Where it goes right, the results are hard to argue with. Rafael's favourite image is about data. "People say data is the oil, is the gold," he says. "Nobody has shovels." The reports most companies pull from an ERP or an IBP plan are a thin slice of what the data actually holds, and digging deeper has always meant hiring data scientists that most planning teams cannot find or afford.

This is the gap Aura, built across the Roima portfolio, is meant to close. Aura goes a step beyond a chatbot that formats a query. "What we gave Aura is the power of developer," Rafael says. It writes and runs its own code, applying the kind of statistical analysis you'd expect from a specialist, across the whole dataset, built security-first because that level of access has to be. He describes it as hiring a team of five specialists you could never otherwise justify, working for you overnight.

The test of whether it works is refreshingly unromantic. "Did you change your process? Did you talk to your employees?
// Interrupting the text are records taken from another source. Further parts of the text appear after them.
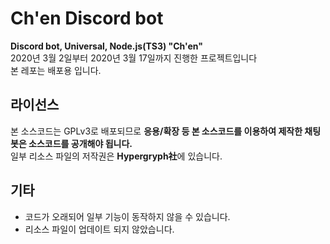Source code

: # Ch'en Discord bot
**Discord bot, Universal, Node.js(TS3) "Ch'en"**<br>
2020년 3월 2일부터 2020년 3월 17일까지 진행한 프로젝트입니다<br>
본 레포는 배포용 입니다.
## 라이선스
본 소스코드는 GPLv3로 배포되므로 **응용/확장 등 본 소스코드를 이용하여 제작한 채팅봇은 소스코드를 공개해야 됩니다.**<br>
일부 리소스 파일의 저작권은 **Hypergryph社**에 있습니다.
## 기타
 - 코드가 오래되어 일부 기능이 동작하지 않을 수 있습니다.
 - 리소스 파일이 업데이트 되지 않았습니다.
Did you act on what the system told you?" Increasingly, customers do, because the system surfaces correlations that were always there but never connected. "I had my dashboard looking at this. I had my dashboard looking at that," as Rafael puts it. "But I never had them talking to each other."

What it means for the people

Every agentic conversation ends up here, and the honest answer from the work so far is that these tools are empowering planners. The planner who used to spend hours building a report to find the hotspots now asks in plain language and has the answer in seconds. The value stops being a black box somewhere far away and starts showing up in the daily job.

It also reframes the question of trust. Waiting for the technology to be perfect is the wrong test, because people aren't perfect either. "If your accuracy is 90% and the accuracy of the AI gets to 95%," Rafael asks, "should you use that, or should you keep it with your 90%?" The real work is to put the right gates and guardrails around the decision, so the agent acts where the cost of an error is low and a human stays in the loop where it is high.

That’s what the second wave actually buys you: a planning organisation that finally has the shovels, and the judgement to know where to dig, before your competitor starts digging too.

Many companies have the first steps in place. They accept that AI is a black box. They build business cases, and they choose priorities.

What’s missing are the last two steps:

How do we guard AI?
How do we design the human role?

Guardrails are in two layers.

At a very practical level, you can fence predictions in. For a forecast, you might limit how much it can increase or decrease, so it doesn’t go “completely nuts” compared to what’s historically plausible.

At a more strategic level, you define the playing field of AI. For example, in the product portfolio: what should be stocked, and what shouldn’t? AI can propose moving SKUs between make-to-stock and make-to-order. It’s a commercial decision – It’s your company’s value proposition to customers.

AI can provide excellent input, but humans must decide what the company wants to offer “off the shelf” versus what customers can wait for.

And this is why “it’s just calculating safety stocks” is a dangerous sentence. Safety stock decisions shape inventory strategy and customer promise. That should never be handed over without human intention and governance.

The beauty and horror of automation is that you can create structured, scaled errors very fast. Nobody wants that.